It was a perfect evening. Granny who was less involved - her Beloved is the vecino, in this case, the householder - sat in the sun with a glass of wine looking out to sea, watching the chefs do their twice daily chore of gutting fish, hungry seagulls in attendence. When she wasn't watching them she watched the people arrive for the meeting; babies in push chairs, old men leaning on walking sticks, young, old, middle-aged in jeans, shorts, t-shirts, weekend gear. Even the notary she saw turned up wearing an orange open-necked shirt and jeans. But for the notary, you might have thought it the opening of the fiesta. But it wasn't. The notary's job was to allow the vecinos to prove their identities one by one, to witness and notarise their signatures on the appeal to the National Assembly in Madrid; the appeal asking -begging - that the Ley de las Costas should not mean that village territory a full 100 metres from the sea is land belonging to the state, to be cleared of buildings. That rather, in this case, the state owns only 20 metres between the village and the shore, thereby leaving the majority of village houses and businesses legally in the hands of the vecinos, their rightful owners - or so you'd think. That is the people who bought the houses, as Beloved did, who built them in some cases, in good faith, all under the eye of, approved by, the local town hall, despite the law first passed in 1988, but till recently left in abeyance.

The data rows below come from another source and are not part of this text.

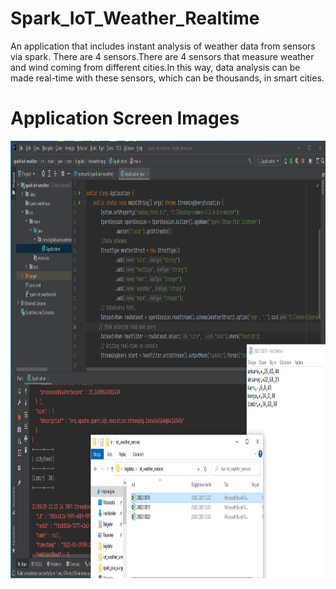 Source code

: # Spark_IoT_Weather_Realtime
An application that includes instant analysis of weather data from sensors via spark. There are 4 sensors.There are 4 sensors that measure weather and wind coming from different cities.In this way, data analysis can be made real-time with these sensors, which can be thousands, in smart cities.


 # Application Screen Images 
<img src=/src/main/ScreenShot/ss.PNG width="950" height="700" >
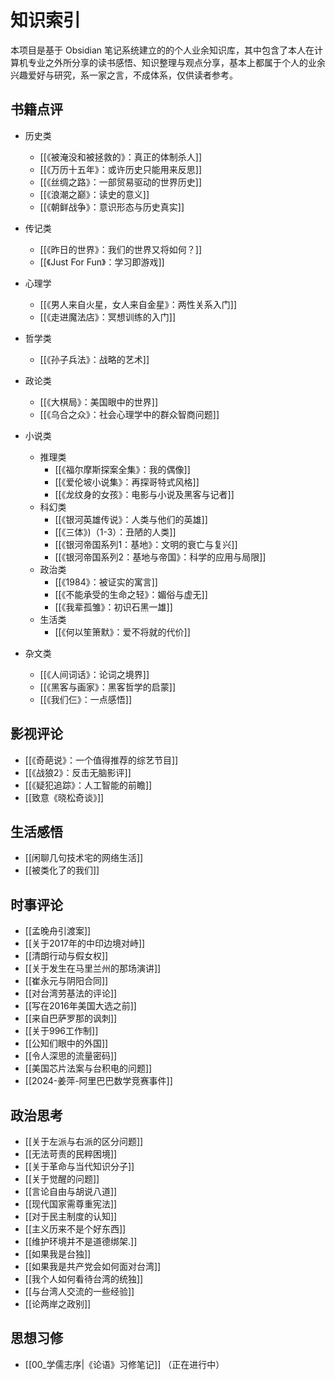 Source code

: # 知识索引

本项目是基于 Obsidian 笔记系统建立的的个人业余知识库，其中包含了本人在计算机专业之外所分享的读书感悟、知识整理与观点分享，基本上都属于个人的业余兴趣爱好与研究，系一家之言，不成体系，仅供读者参考。

## 书籍点评

- 历史类
  - [[《被淹没和被拯救的》：真正的体制杀人]]
  - [[《万历十五年》：或许历史只能用来反思]]
  - [[《丝绸之路》：一部贸易驱动的世界历史]]
  - [[《浪潮之巅》：读史的意义]]
  - [[《朝鲜战争》：意识形态与历史真实]]

- 传记类
  - [[《昨日的世界》：我们的世界又将如何？]]
  - [[《Just For Fun》：学习即游戏]]

- 心理学
  - [[《男人来自火星，女人来自金星》：两性关系入门]]
  - [[《走进魔法店》：冥想训练的入门]]

- 哲学类
  - [[《孙子兵法》：战略的艺术]]

- 政论类
  - [[《大棋局》：美国眼中的世界]]
  - [[《乌合之众》：社会心理学中的群众智商问题]]

- 小说类
  - 推理类
    - [[《福尔摩斯探案全集》：我的偶像]]
    - [[《爱伦坡小说集》：再探哥特式风格]]
    - [[《龙纹身的女孩》：电影与小说及黑客与记者]]
  - 科幻类
    - [[《银河英雄传说》：人类与他们的英雄]]
    - [[《三体》)（1-3）：丑陋的人类]]
    - [[《银河帝国系列1：基地》：文明的衰亡与复兴]]
    - [[《银河帝国系列2：基地与帝国》：科学的应用与局限]]
  - 政治类
    - [[《1984》：被证实的寓言]]
    - [[《不能承受的生命之轻》：媚俗与虚无]]
    - [[《我辈孤雏》：初识石黑一雄]]
  - 生活类
    - [[《何以笙箫默》：爱不将就的代价]]

- 杂文类
  - [[《人间词话》：论词之境界]]
  - [[《黑客与画家》：黑客哲学的启蒙]]
  - [[《我们仨》：一点感悟]]

## 影视评论

- [[《奇葩说》：一个值得推荐的综艺节目]]
- [[《战狼2》：反击无脑影评]]
- [[《疑犯追踪》：人工智能的前瞻]]
- [[致意《晓松奇谈》]]

## 生活感悟

- [[闲聊几句技术宅的网络生活]]
- [[被类化了的我们]]

## 时事评论

- [[孟晚舟引渡案]]
- [[关于2017年的中印边境对峙]]
- [[清朗行动与假女权]]
- [[关于发生在马里兰州的那场演讲]]
- [[崔永元与阴阳合同]]
- [[对台湾劳基法的评论]]
- [[写在2016年美国大选之前]]
- [[来自巴萨罗那的讽刺]]
- [[关于996工作制]]
- [[公知们眼中的外国]]
- [[令人深思的流量密码]]
- [[美国芯片法案与台积电的问题]]
- [[2024-姜萍-阿里巴巴数学竞赛事件]]

## 政治思考

- [[关于左派与右派的区分问题]]
- [[无法苛责的民粹困境]]
- [[关于革命与当代知识分子]]
- [[关于觉醒的问题]]
- [[言论自由与胡说八道]]
- [[现代国家需尊重宪法]]
- [[对于民主制度的认知]]
- [[主义历来不是个好东西]]
- [[维护环境并不是道德绑架.]]
- [[如果我是台独]]
- [[如果我是共产党会如何面对台湾]]
- [[我个人如何看待台湾的统独]]
- [[与台湾人交流的一些经验]]
- [[论两岸之政别]]

## 思想习修

- [[00_学儒志序|《论语》习修笔记]] （正在进行中）
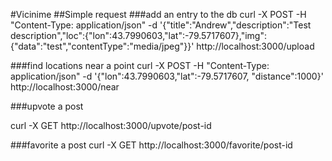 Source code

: #Vicinime
##Simple request
###add an entry to the db
curl -X POST -H "Content-Type: application/json" -d '{"title":"Andrew","description":"Test description","loc":{"lon":43.7990603,"lat":-79.5717607},"img":{"data":"test","contentType":"media/jpeg"}}' http://localhost:3000/upload

###find locations near a point
curl -X POST -H "Content-Type: application/json" -d '{"lon":43.7990603,"lat":-79.5717607, "distance":1000}' http://localhost:3000/near

###upvote a post

curl -X GET http://localhost:3000/upvote/post-id

###favorite a post
curl -X GET http://localhost:3000/favorite/post-id
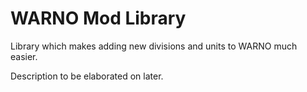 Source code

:# WARNO Mod Library
Library which makes adding new divisions and units to WARNO much easier.

Description to be elaborated on later. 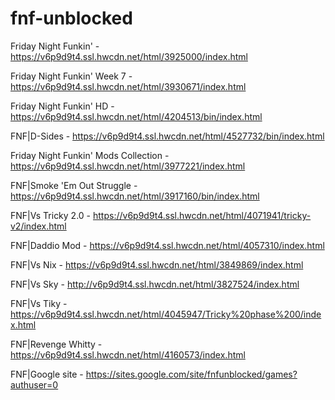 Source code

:# fnf-unblocked

Friday Night Funkin' - https://v6p9d9t4.ssl.hwcdn.net/html/3925000/index.html

Friday Night Funkin' Week 7 - https://v6p9d9t4.ssl.hwcdn.net/html/3930671/index.html

Friday Night Funkin' HD - https://v6p9d9t4.ssl.hwcdn.net/html/4204513/bin/index.html

FNF|D-Sides - https://v6p9d9t4.ssl.hwcdn.net/html/4527732/bin/index.html

Friday Night Funkin' Mods Collection - https://v6p9d9t4.ssl.hwcdn.net/html/3977221/index.html

FNF|Smoke 'Em Out Struggle - https://v6p9d9t4.ssl.hwcdn.net/html/3917160/bin/index.html

FNF|Vs Tricky 2.0 - https://v6p9d9t4.ssl.hwcdn.net/html/4071941/tricky-v2/index.html

FNF|Daddio Mod - https://v6p9d9t4.ssl.hwcdn.net/html/4057310/index.html

FNF|Vs Nix - https://v6p9d9t4.ssl.hwcdn.net/html/3849869/index.html

FNF|Vs Sky - http://v6p9d9t4.ssl.hwcdn.net/html/3827524/index.html

FNF|Vs Tiky - https://v6p9d9t4.ssl.hwcdn.net/html/4045947/Tricky%20phase%200/index.html

FNF|Revenge Whitty - https://v6p9d9t4.ssl.hwcdn.net/html/4160573/index.html

FNF|Google site - https://sites.google.com/site/fnfunblocked/games?authuser=0
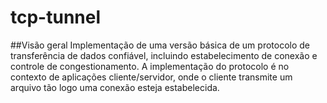 # tcp-tunnel

##Visão geral
Implementação de uma versão básica de um protocolo de transferência de dados
confiável, incluindo estabelecimento de conexão e controle de congestionamento. 
A implementação do protocolo é no contexto de aplicações cliente/servidor, onde
o cliente transmite um arquivo tão logo uma conexão esteja estabelecida.
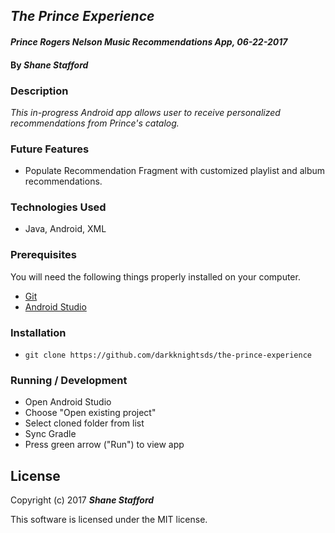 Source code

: ## _The Prince Experience_

#### _Prince Rogers Nelson Music Recommendations App, 06-22-2017_

#### By _**Shane Stafford**_

### Description
_This in-progress Android app allows user to receive personalized recommendations from Prince's catalog._


### Future Features
* Populate Recommendation Fragment with customized playlist and album recommendations.

### Technologies Used
* Java, Android, XML

### Prerequisites

You will need the following things properly installed on your computer.

* [Git](https://git-scm.com/)
* [Android Studio](https://developer.android.com/studio/index.html)

### Installation

* `git clone https://github.com/darkknightsds/the-prince-experience`


### Running / Development
* Open Android Studio
* Choose "Open existing project"
* Select cloned folder from list
* Sync Gradle
* Press green arrow ("Run") to view app

## License

Copyright (c) 2017 **_Shane Stafford_**

This software is licensed under the MIT license.
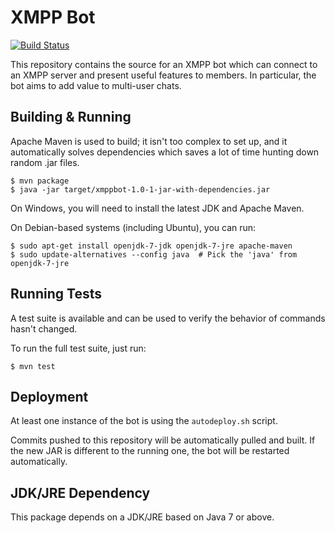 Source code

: # XMPP Bot

[![Build Status](https://travis-ci.org/miselin/xmppbot.svg?branch=master)](https://travis-ci.org/miselin/xmppbot)

This repository contains the source for an XMPP bot which can connect to an XMPP server
and present useful features to members. In particular, the bot aims to add value to
multi-user chats.

## Building & Running

Apache Maven is used to build; it isn't too complex to set up, and it automatically solves
dependencies which saves a lot of time hunting down random .jar files.

    $ mvn package
    $ java -jar target/xmppbot-1.0-1-jar-with-dependencies.jar

On Windows, you will need to install the latest JDK and Apache Maven.

On Debian-based systems (including Ubuntu), you can run:

    $ sudo apt-get install openjdk-7-jdk openjdk-7-jre apache-maven
    $ sudo update-alternatives --config java  # Pick the 'java' from openjdk-7-jre

## Running Tests

A test suite is available and can be used to verify the behavior of commands hasn't changed.

To run the full test suite, just run:

    $ mvn test

## Deployment

At least one instance of the bot is using the `autodeploy.sh` script.

Commits pushed to this repository will be automatically pulled and built. If the new JAR is
different to the running one, the bot will be restarted automatically.

## JDK/JRE Dependency

This package depends on a JDK/JRE based on Java 7 or above.
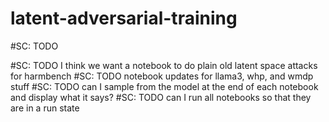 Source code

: # latent-adversarial-training

#SC: TODO

#SC: TODO I think we want a notebook to do plain old latent space attacks for harmbench
#SC: TODO notebook updates for llama3, whp, and wmdp stuff
#SC: TODO can I sample from the model at the end of each notebook and display what it says?
#SC: TODO can I run all notebooks so that they are in a run state
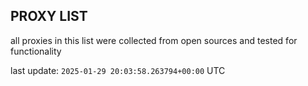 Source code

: ## PROXY LIST

all proxies in this list were collected from open sources and tested for functionality

last update: `2025-01-29 20:03:58.263794+00:00` UTC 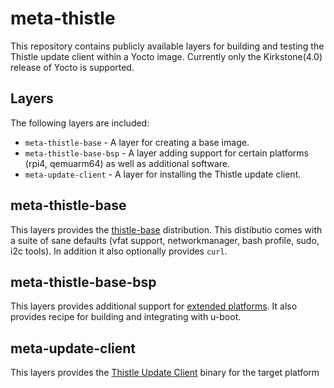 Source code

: # meta-thistle

This repository contains publicly available layers for building and testing the
Thistle update client within a Yocto image. Currently only the Kirkstone(4.0)
release of Yocto is supported.

## Layers
The following layers are included:
- `meta-thistle-base` - A layer for creating a base image.
- `meta-thistle-base-bsp` - A layer adding support for certain platforms (rpi4, qemuarm64) as well as additional software.
- `meta-update-client` - A layer for installing the Thistle update client.

## meta-thistle-base
This layers provides the [thistle-base](https://github.com/thistletech/meta-thistle/blob/main/meta-thistle-base/conf/distro/thistle-base.conf) distribution.
This distibutio comes with a suite of sane defaults (vfat support, networkmanager, bash profile, sudo, i2c tools). In addition it also optionally provides `curl`.

## meta-thistle-base-bsp
This layers provides additional support for [extended platforms](https://github.com/thistletech/meta-thistle/blob/main/meta-thistle-base-bsp/conf/machine). It also provides recipe for building and integrating with u-boot.

## meta-update-client
This layers provides the [Thistle Update Client](https://docs.thistle.tech/update_client/overview) binary for the target platform
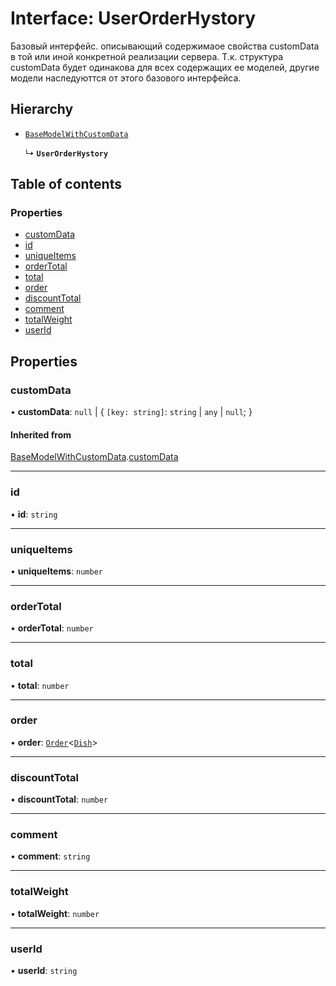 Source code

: # Interface: UserOrderHystory

Базовый интерфейс. описывающий содержимаое свойства customData в той или иной конкретной реализации сервера.
Т.к. структура customData будет одинакова для всех содержащих ее моделей, другие модели наследуюттся от этого базового интерфейса.

## Hierarchy

- [`BaseModelWithCustomData`](BaseModelWithCustomData.md)

  ↳ **`UserOrderHystory`**

## Table of contents

### Properties

- [customData](UserOrderHystory.md#customdata)
- [id](UserOrderHystory.md#id)
- [uniqueItems](UserOrderHystory.md#uniqueitems)
- [orderTotal](UserOrderHystory.md#ordertotal)
- [total](UserOrderHystory.md#total)
- [order](UserOrderHystory.md#order)
- [discountTotal](UserOrderHystory.md#discounttotal)
- [comment](UserOrderHystory.md#comment)
- [totalWeight](UserOrderHystory.md#totalweight)
- [userId](UserOrderHystory.md#userid)

## Properties

### customData

• **customData**: ``null`` \| { `[key: string]`: `string` \| `any` \| ``null``;  }

#### Inherited from

[BaseModelWithCustomData](BaseModelWithCustomData.md).[customData](BaseModelWithCustomData.md#customdata)

___

### id

• **id**: `string`

___

### uniqueItems

• **uniqueItems**: `number`

___

### orderTotal

• **orderTotal**: `number`

___

### total

• **total**: `number`

___

### order

• **order**: [`Order`](Order.md)<[`Dish`](Dish.md)\>

___

### discountTotal

• **discountTotal**: `number`

___

### comment

• **comment**: `string`

___

### totalWeight

• **totalWeight**: `number`

___

### userId

• **userId**: `string`
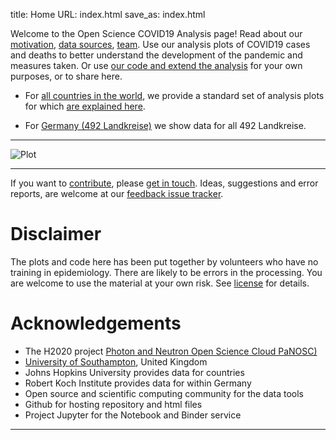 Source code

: title: Home
URL: index.html
save_as: index.html

Welcome to the Open Science COVID19 Analysis page! Read about our
[motivation](motivation.html), [data sources](data-sources.html), [team](team.html). Use our analysis plots of COVID19
cases and deaths to better understand the development of the pandemic and
measures taken. Or use [our code and extend the analysis](open-science.html) for your own
purposes, or to share here.

* For [all countries in the world](world.html), we provide a standard set of analysis plots for which [are explained here](plots.html).

* For [Germany (492 Landkreise)](germany.html) we show data for all 492 Landkreise.

--------------------

![Plot]({attach}iran1-cases.png)

------------------

If you want to [contribute](contribute.html), please [get in
touch](mailto:oscovidaproject@gmail.com). Ideas, suggestions and error reports,
are welcome at our 
[feedback issue tracker](https://github.com/oscovida/feedback/issues).


# Disclaimer

The plots and code here has been put together by volunteers who have no training
in epidemiology. There are likely to be errors in the processing. You are welcome
to use the material at your own risk. See [license](license.html) for details.

# Acknowledgements

- The H2020 project [Photon and Neutron Open Science Cloud PaNOSC)](https://www.panosc.eu/)
- [University of Southampton](https://www.soton.ac.uk), United Kingdom
- Johns Hopkins University provides data for countries
- Robert Koch Institute provides data for within Germany
- Open source and scientific computing community for the data tools
- Github for hosting repository and html files
- Project Jupyter for the Notebook and Binder service



---------------------

<!--![Plot]({attach}belgium7.png)

-------------------------

![Plot]({attach}germany-doubling-time.png)

-->

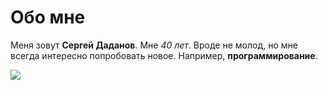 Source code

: # Обо мне
Меня зовут **Сергей Даданов**.
Мне _40 лет_.
Вроде не молод, но мне всегда интересно попробовать новое. 
Например, **программирование**.

<image src="https://github.com/sadadanov/about_me/blob/main/IMG_8999.JPG">
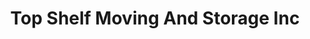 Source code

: ---
title: "Top Shelf Moving And Storage Inc"
url: /kingston/top-shelf-moving-and-storage-inc/
shop: storage rental
---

The local mayor by the way, despite the fact it was his town hall issued the approvals took two months from the issue of the legal notices to come to the aid of the vecinos. Mindful presumably of the fact that there are elections next year, he has now leapt into action - providing his tame lawyer to act for the vecinos for free and to legitimise the appeal to Madrid. All of which has heartened everyone, explaining perhaps some of the air of fiesta round the meeting. As everyone was heartened too by the visit of the Spanish Minister for the Environment last week, who reassured them that noone would ride roughshod over them, that their rights as householders would be attended to.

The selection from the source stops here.